- [WORK REQUIRED]
From the line with "#### 结算攻击 Resolve the Attack" to the last line of the material, both inclusive, transcribe every line exactly and nothing else.

- [MATERIAL PROVIDED]
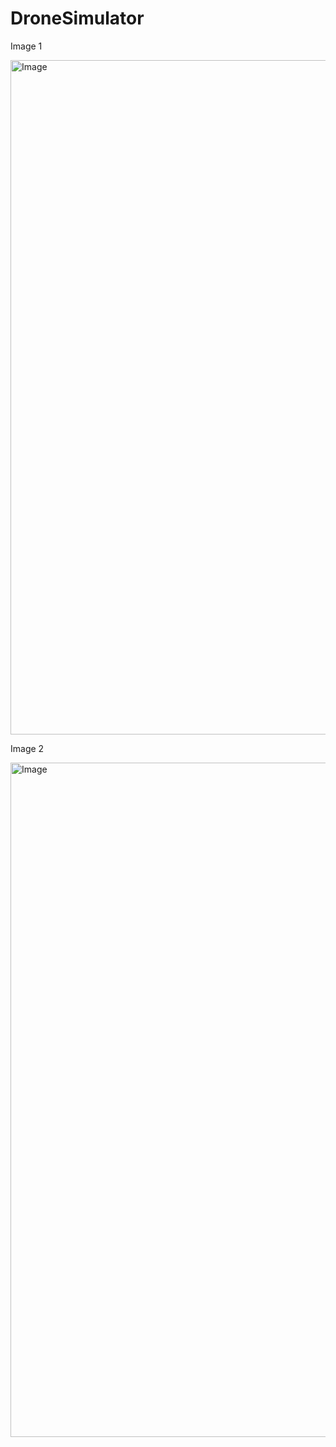 # DroneSimulator
Image 1

<img width="1079" alt="Image" src="https://github.com/user-attachments/assets/195eed4d-2eea-46dc-bf53-e9d931a0a18c" />

Image 2

<img width="1079" alt="Image" src="https://github.com/user-attachments/assets/ad441c20-a743-49c5-8d8f-99c5d5c14f2b" />
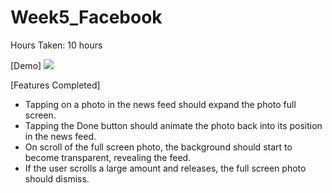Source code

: # Week5_Facebook

Hours Taken: 10 hours

[Demo]
![](https://www.dropbox.com/s/nsv5lvb4j0swtpz/Week4_Tumblr_June.gif?dl=0)


[Features Completed]
- Tapping on a photo in the news feed should expand the photo full screen.
- Tapping the Done button should animate the photo back into its position in the news feed.
- On scroll of the full screen photo, the background should start to become transparent, revealing the feed.
- If the user scrolls a large amount and releases, the full screen photo should dismiss.




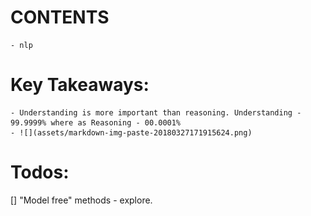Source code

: # CONTENTS

	- nlp



# Key Takeaways:

	- Understanding is more important than reasoning. Understanding - 99.9999% where as Reasoning - 00.0001%
	- ![](assets/markdown-img-paste-20180327171915624.png)


# Todos:

[] "Model free" methods - explore.

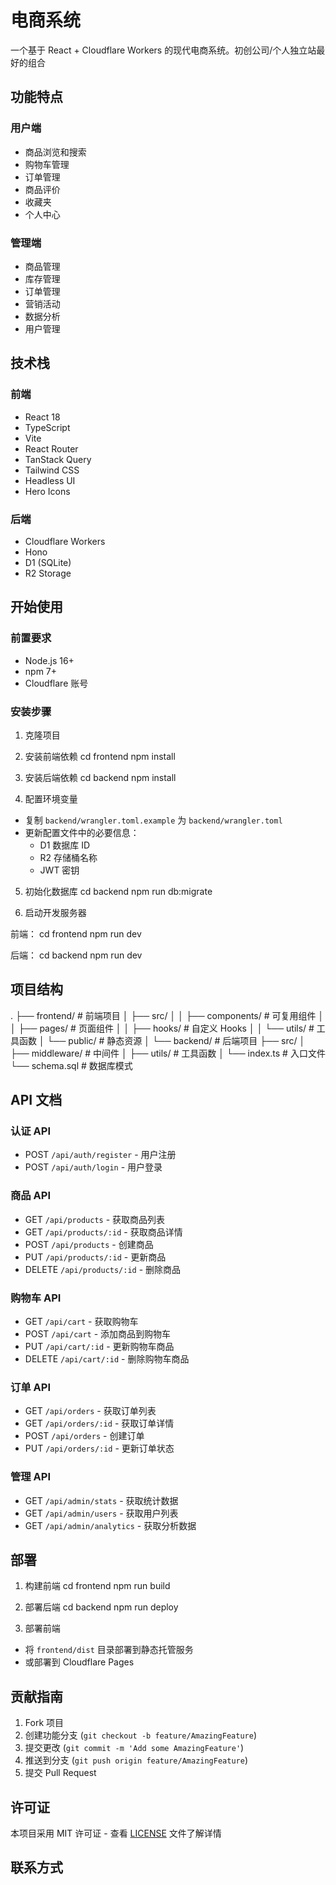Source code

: # 电商系统

一个基于 React + Cloudflare Workers 的现代电商系统。初创公司/个人独立站最好的组合

## 功能特点

### 用户端
- 商品浏览和搜索
- 购物车管理
- 订单管理
- 商品评价
- 收藏夹
- 个人中心

### 管理端
- 商品管理
- 库存管理
- 订单管理
- 营销活动
- 数据分析
- 用户管理

## 技术栈

### 前端
- React 18
- TypeScript
- Vite
- React Router
- TanStack Query
- Tailwind CSS
- Headless UI
- Hero Icons

### 后端
- Cloudflare Workers
- Hono
- D1 (SQLite)
- R2 Storage

## 开始使用

### 前置要求
- Node.js 16+
- npm 7+
- Cloudflare 账号

### 安装步骤

1. 克隆项目 

2. 安装前端依赖
cd frontend
npm install
3. 安装后端依赖
cd backend
npm install

4. 配置环境变量
- 复制 `backend/wrangler.toml.example` 为 `backend/wrangler.toml`
- 更新配置文件中的必要信息：
  - D1 数据库 ID
  - R2 存储桶名称
  - JWT 密钥

5. 初始化数据库
cd backend
npm run db:migrate

6. 启动开发服务器

前端：
cd frontend
npm run dev

后端：
cd backend
npm run dev

## 项目结构
.
├── frontend/ # 前端项目
│ ├── src/
│ │ ├── components/ # 可复用组件
│ │ ├── pages/ # 页面组件
│ │ ├── hooks/ # 自定义 Hooks
│ │ └── utils/ # 工具函数
│ └── public/ # 静态资源
│
└── backend/ # 后端项目
├── src/
│ ├── middleware/ # 中间件
│ ├── utils/ # 工具函数
│ └── index.ts # 入口文件
└── schema.sql # 数据库模式

## API 文档

### 认证 API
- POST `/api/auth/register` - 用户注册
- POST `/api/auth/login` - 用户登录

### 商品 API
- GET `/api/products` - 获取商品列表
- GET `/api/products/:id` - 获取商品详情
- POST `/api/products` - 创建商品
- PUT `/api/products/:id` - 更新商品
- DELETE `/api/products/:id` - 删除商品

### 购物车 API
- GET `/api/cart` - 获取购物车
- POST `/api/cart` - 添加商品到购物车
- PUT `/api/cart/:id` - 更新购物车商品
- DELETE `/api/cart/:id` - 删除购物车商品

### 订单 API
- GET `/api/orders` - 获取订单列表
- GET `/api/orders/:id` - 获取订单详情
- POST `/api/orders` - 创建订单
- PUT `/api/orders/:id` - 更新订单状态

### 管理 API
- GET `/api/admin/stats` - 获取统计数据
- GET `/api/admin/users` - 获取用户列表
- GET `/api/admin/analytics` - 获取分析数据

## 部署

1. 构建前端
cd frontend
npm run build

2. 部署后端
cd backend
npm run deploy

3. 部署前端
- 将 `frontend/dist` 目录部署到静态托管服务
- 或部署到 Cloudflare Pages

## 贡献指南

1. Fork 项目
2. 创建功能分支 (`git checkout -b feature/AmazingFeature`)
3. 提交更改 (`git commit -m 'Add some AmazingFeature'`)
4. 推送到分支 (`git push origin feature/AmazingFeature`)
5. 提交 Pull Request

## 许可证

本项目采用 MIT 许可证 - 查看 [LICENSE](LICENSE) 文件了解详情

## 联系方式
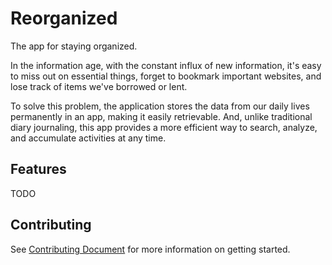 # Reorganized

The app for staying organized.

In the information age, with the constant influx of new information, it's easy to miss out on essential things, forget to bookmark important websites, and lose track of items we've borrowed or lent.

To solve this problem, the application stores the data from our daily lives permanently in an app, making it easily retrievable. And, unlike traditional diary journaling, this app provides a more efficient way to search, analyze, and accumulate activities at any time.


## Features

TODO

## Contributing

See [Contributing Document](CONTRIBUTING.md) for more information on getting started.
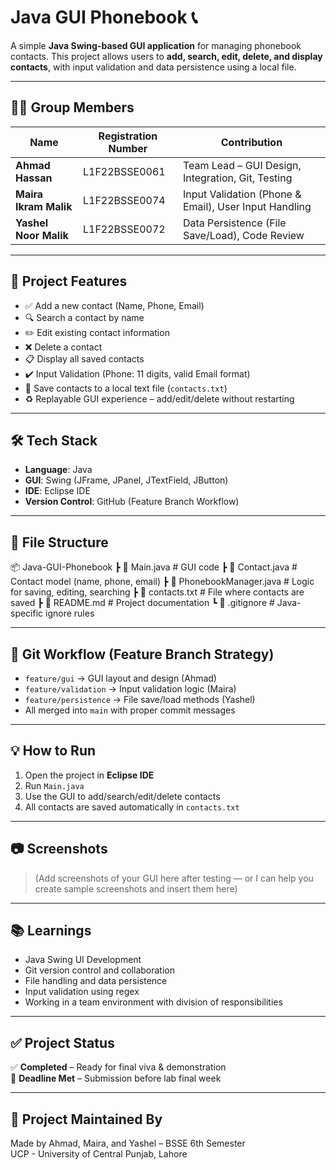 # Java GUI Phonebook 📞

A simple **Java Swing-based GUI application** for managing phonebook contacts. This project allows users to **add, search, edit, delete, and display contacts**, with input validation and data persistence using a local file.

---

## 🧑‍💻 Group Members

| Name                | Registration Number   | Contribution                          |
|---------------------|------------------------|----------------------------------------|
| **Ahmad Hassan**     | L1F22BSSE0061          | Team Lead – GUI Design, Integration, Git, Testing |
| **Maira Ikram Malik**| L1F22BSSE0074          | Input Validation (Phone & Email), User Input Handling |
| **Yashel Noor Malik**| L1F22BSSE0072          | Data Persistence (File Save/Load), Code Review |

---

## 📌 Project Features

- ✅ Add a new contact (Name, Phone, Email)
- 🔍 Search a contact by name
- ✏️ Edit existing contact information
- ❌ Delete a contact
- 📋 Display all saved contacts
- ✔️ Input Validation (Phone: 11 digits, valid Email format)
- 💾 Save contacts to a local text file (`contacts.txt`)
- ♻️ Replayable GUI experience – add/edit/delete without restarting

---

## 🛠️ Tech Stack

- **Language**: Java
- **GUI**: Swing (JFrame, JPanel, JTextField, JButton)
- **IDE**: Eclipse IDE
- **Version Control**: GitHub (Feature Branch Workflow)

---

## 📁 File Structure

📦 Java-GUI-Phonebook
┣ 📄 Main.java # GUI code
┣ 📄 Contact.java # Contact model (name, phone, email)
┣ 📄 PhonebookManager.java # Logic for saving, editing, searching
┣ 📄 contacts.txt # File where contacts are saved
┣ 📄 README.md # Project documentation
┗ 📄 .gitignore # Java-specific ignore rules

---

## 🔁 Git Workflow (Feature Branch Strategy)

- `feature/gui` → GUI layout and design (Ahmad)
- `feature/validation` → Input validation logic (Maira)
- `feature/persistence` → File save/load methods (Yashel)
- All merged into `main` with proper commit messages

---

## 💡 How to Run

1. Open the project in **Eclipse IDE**
2. Run `Main.java`
3. Use the GUI to add/search/edit/delete contacts
4. All contacts are saved automatically in `contacts.txt`

---

## 📷 Screenshots

> (Add screenshots of your GUI here after testing — or I can help you create sample screenshots and insert them here)

---

## 📚 Learnings

- Java Swing UI Development
- Git version control and collaboration
- File handling and data persistence
- Input validation using regex
- Working in a team environment with division of responsibilities

---

## ✅ Project Status

✅ **Completed** – Ready for final viva & demonstration  
📅 **Deadline Met** – Submission before lab final week

---

## 🔗 Project Maintained By

Made by Ahmad, Maira, and Yashel – BSSE 6th Semester  
UCP - University of Central Punjab, Lahore


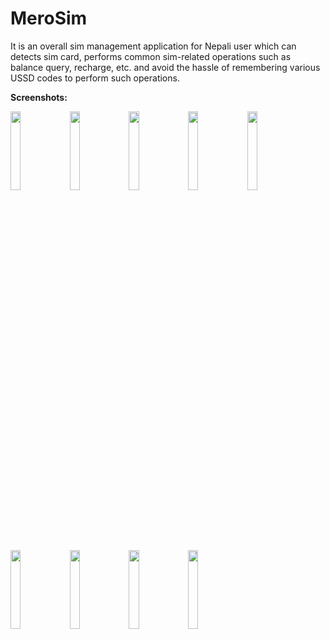 # MeroSim
It is an overall sim management application for Nepali user which can detects sim card, performs common sim-related operations such as balance query, recharge, etc.
and avoid the hassle of remembering various USSD codes to perform such operations.

**Screenshots:**

<img src="https://user-images.githubusercontent.com/25641763/126058635-43f0c8b3-f3e7-4664-a849-f781444c7f4e.jpg" width="18%"></img> 
<img src="https://user-images.githubusercontent.com/25641763/126058636-1e2c393a-689f-4fa0-86b1-dff767cfed50.jpg" width="18%"></img> 
<img src="https://user-images.githubusercontent.com/25641763/126058637-192fcc6d-71ef-41bd-b323-9464ee77fddf.jpg" width="18%"></img> 
<img src="https://user-images.githubusercontent.com/25641763/126058638-763dc94f-48ea-4fd2-ad63-a6f94b49a63d.jpg" width="18%"></img> 
<img src="https://user-images.githubusercontent.com/25641763/126058639-2959a950-896a-4095-8323-a3d281959fde.jpg" width="18%"></img> 
<img src="https://user-images.githubusercontent.com/25641763/126058640-b9b4b0ae-2a0d-488d-9f48-f9612f4a2889.jpg" width="18%"></img> 
<img src="https://user-images.githubusercontent.com/25641763/126058641-7bc319fb-7017-483b-833e-38198ef75b35.jpg" width="18%"></img> 
<img src="https://user-images.githubusercontent.com/25641763/126058642-d8c5f190-7117-4ec6-a0a8-fb498094c2b1.jpg" width="18%"></img> 
<img src="https://user-images.githubusercontent.com/25641763/126058644-ffe693ea-71c1-4569-b70a-60c704abda04.jpg" width="18%"></img> 
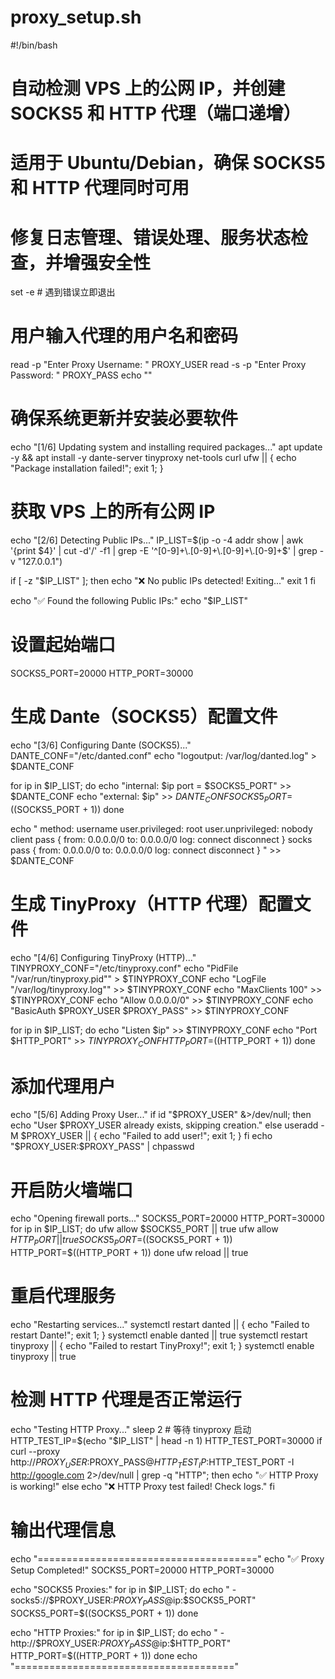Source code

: # proxy_setup.sh
#!/bin/bash
# 自动检测 VPS 上的公网 IP，并创建 SOCKS5 和 HTTP 代理（端口递增）
# 适用于 Ubuntu/Debian，确保 SOCKS5 和 HTTP 代理同时可用
# 修复日志管理、错误处理、服务状态检查，并增强安全性

set -e  # 遇到错误立即退出

# 用户输入代理的用户名和密码
read -p "Enter Proxy Username: " PROXY_USER
read -s -p "Enter Proxy Password: " PROXY_PASS
echo ""

# 确保系统更新并安装必要软件
echo "[1/6] Updating system and installing required packages..."
apt update -y && apt install -y dante-server tinyproxy net-tools curl ufw || { echo "Package installation failed!"; exit 1; }

# 获取 VPS 上的所有公网 IP
echo "[2/6] Detecting Public IPs..."
IP_LIST=$(ip -o -4 addr show | awk '{print $4}' | cut -d'/' -f1 | grep -E '^[0-9]+\.[0-9]+\.[0-9]+\.[0-9]+$' | grep -v "127.0.0.1")

if [ -z "$IP_LIST" ]; then
    echo "❌ No public IPs detected! Exiting..."
    exit 1
fi

echo "✅ Found the following Public IPs:"
echo "$IP_LIST"

# 设置起始端口
SOCKS5_PORT=20000
HTTP_PORT=30000

# 生成 Dante（SOCKS5）配置文件
echo "[3/6] Configuring Dante (SOCKS5)..."
DANTE_CONF="/etc/danted.conf"
echo "logoutput: /var/log/danted.log" > $DANTE_CONF

for ip in $IP_LIST; do
    echo "internal: $ip port = $SOCKS5_PORT" >> $DANTE_CONF
    echo "external: $ip" >> $DANTE_CONF
    SOCKS5_PORT=$((SOCKS5_PORT + 1))
done

echo "
method: username
user.privileged: root
user.unprivileged: nobody
client pass {
    from: 0.0.0.0/0 to: 0.0.0.0/0
    log: connect disconnect
}
socks pass {
    from: 0.0.0.0/0 to: 0.0.0.0/0
    log: connect disconnect
}
" >> $DANTE_CONF

# 生成 TinyProxy（HTTP 代理）配置文件
echo "[4/6] Configuring TinyProxy (HTTP)..."
TINYPROXY_CONF="/etc/tinyproxy.conf"
echo "PidFile \"/var/run/tinyproxy.pid\"" > $TINYPROXY_CONF
echo "LogFile \"/var/log/tinyproxy.log\"" >> $TINYPROXY_CONF
echo "MaxClients 100" >> $TINYPROXY_CONF
echo "Allow 0.0.0.0/0" >> $TINYPROXY_CONF
echo "BasicAuth $PROXY_USER $PROXY_PASS" >> $TINYPROXY_CONF

for ip in $IP_LIST; do
    echo "Listen $ip" >> $TINYPROXY_CONF
    echo "Port $HTTP_PORT" >> $TINYPROXY_CONF
    HTTP_PORT=$((HTTP_PORT + 1))
done

# 添加代理用户
echo "[5/6] Adding Proxy User..."
if id "$PROXY_USER" &>/dev/null; then
    echo "User $PROXY_USER already exists, skipping creation."
else
    useradd -M $PROXY_USER || { echo "Failed to add user!"; exit 1; }
fi
echo "$PROXY_USER:$PROXY_PASS" | chpasswd

# 开启防火墙端口
echo "Opening firewall ports..."
SOCKS5_PORT=20000
HTTP_PORT=30000
for ip in $IP_LIST; do
    ufw allow $SOCKS5_PORT || true
    ufw allow $HTTP_PORT || true
    SOCKS5_PORT=$((SOCKS5_PORT + 1))
    HTTP_PORT=$((HTTP_PORT + 1))
done
ufw reload || true

# 重启代理服务
echo "Restarting services..."
systemctl restart danted || { echo "Failed to restart Dante!"; exit 1; }
systemctl enable danted || true
systemctl restart tinyproxy || { echo "Failed to restart TinyProxy!"; exit 1; }
systemctl enable tinyproxy || true

# 检测 HTTP 代理是否正常运行
echo "Testing HTTP Proxy..."
sleep 2  # 等待 tinyproxy 启动
HTTP_TEST_IP=$(echo "$IP_LIST" | head -n 1)
HTTP_TEST_PORT=30000
if curl --proxy http://$PROXY_USER:$PROXY_PASS@$HTTP_TEST_IP:$HTTP_TEST_PORT -I http://google.com 2>/dev/null | grep -q "HTTP"; then
    echo "✅ HTTP Proxy is working!"
else
    echo "❌ HTTP Proxy test failed! Check logs."
fi

# 输出代理信息
echo "======================================"
echo "✅ Proxy Setup Completed!"
SOCKS5_PORT=20000
HTTP_PORT=30000

echo "SOCKS5 Proxies:"
for ip in $IP_LIST; do
    echo "  - socks5://$PROXY_USER:$PROXY_PASS@$ip:$SOCKS5_PORT"
    SOCKS5_PORT=$((SOCKS5_PORT + 1))
done

echo "HTTP Proxies:"
for ip in $IP_LIST; do
    echo "  - http://$PROXY_USER:$PROXY_PASS@$ip:$HTTP_PORT"
    HTTP_PORT=$((HTTP_PORT + 1))
done
echo "======================================"
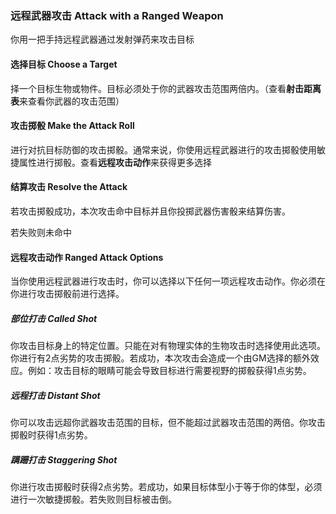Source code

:### 远程武器攻击 Attack with a Ranged Weapon

你用一把手持远程武器通过发射弹药来攻击目标

#### 选择目标 Choose a Target

择一个目标生物或物件。目标必须处于你的武器攻击范围两倍内。（查看**射击距离表**来查看你武器的攻击范围）

#### 攻击掷骰 Make the Attack Roll

进行对抗目标防御的攻击掷骰。通常来说，你使用远程武器进行的攻击掷骰使用敏捷属性进行掷骰。查看**远程攻击动作**来获得更多选择

#### 结算攻击 Resolve the Attack

若攻击掷骰成功，本次攻击命中目标并且你投掷武器伤害骰来结算伤害。

若失败则未命中

#### 远程攻击动作 Ranged Attack Options

当你使用远程武器进行攻击时，你可以选择以下任何一项远程攻击动作。你必须在你进行攻击掷骰前进行选择。

##### 部位打击 **Called Shot**

你攻击目标身上的特定位置。只能在对有物理实体的生物攻击时选择使用此选项。你进行有2点劣势的攻击掷骰。若成功，本次攻击会造成一个由GM选择的额外效应。例如：攻击目标的眼睛可能会导致目标进行需要视野的掷骰获得1点劣势。

##### 远程打击 **Distant Shot**

你可以攻击远超你武器攻击范围的目标，但不能超过武器攻击范围的两倍。你攻击掷骰时获得1点劣势。

##### 蹒跚打击 **Staggering Shot**

你进行攻击掷骰时获得2点劣势。若成功，如果目标体型小于等于你的体型，必须进行一次敏捷掷骰。若失败则目标被击倒。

- [ANSWER TO THIS TASK]
#### 结算攻击 Resolve the Attack

若攻击掷骰成功，本次攻击命中目标并且你投掷武器伤害骰来结算伤害。

若失败则未命中

#### 远程攻击动作 Ranged Attack Options

当你使用远程武器进行攻击时，你可以选择以下任何一项远程攻击动作。你必须在你进行攻击掷骰前进行选择。

##### 部位打击 **Called Shot**

你攻击目标身上的特定位置。只能在对有物理实体的生物攻击时选择使用此选项。你进行有2点劣势的攻击掷骰。若成功，本次攻击会造成一个由GM选择的额外效应。例如：攻击目标的眼睛可能会导致目标进行需要视野的掷骰获得1点劣势。

##### 远程打击 **Distant Shot**

你可以攻击远超你武器攻击范围的目标，但不能超过武器攻击范围的两倍。你攻击掷骰时获得1点劣势。

##### 蹒跚打击 **Staggering Shot**

你进行攻击掷骰时获得2点劣势。若成功，如果目标体型小于等于你的体型，必须进行一次敏捷掷骰。若失败则目标被击倒。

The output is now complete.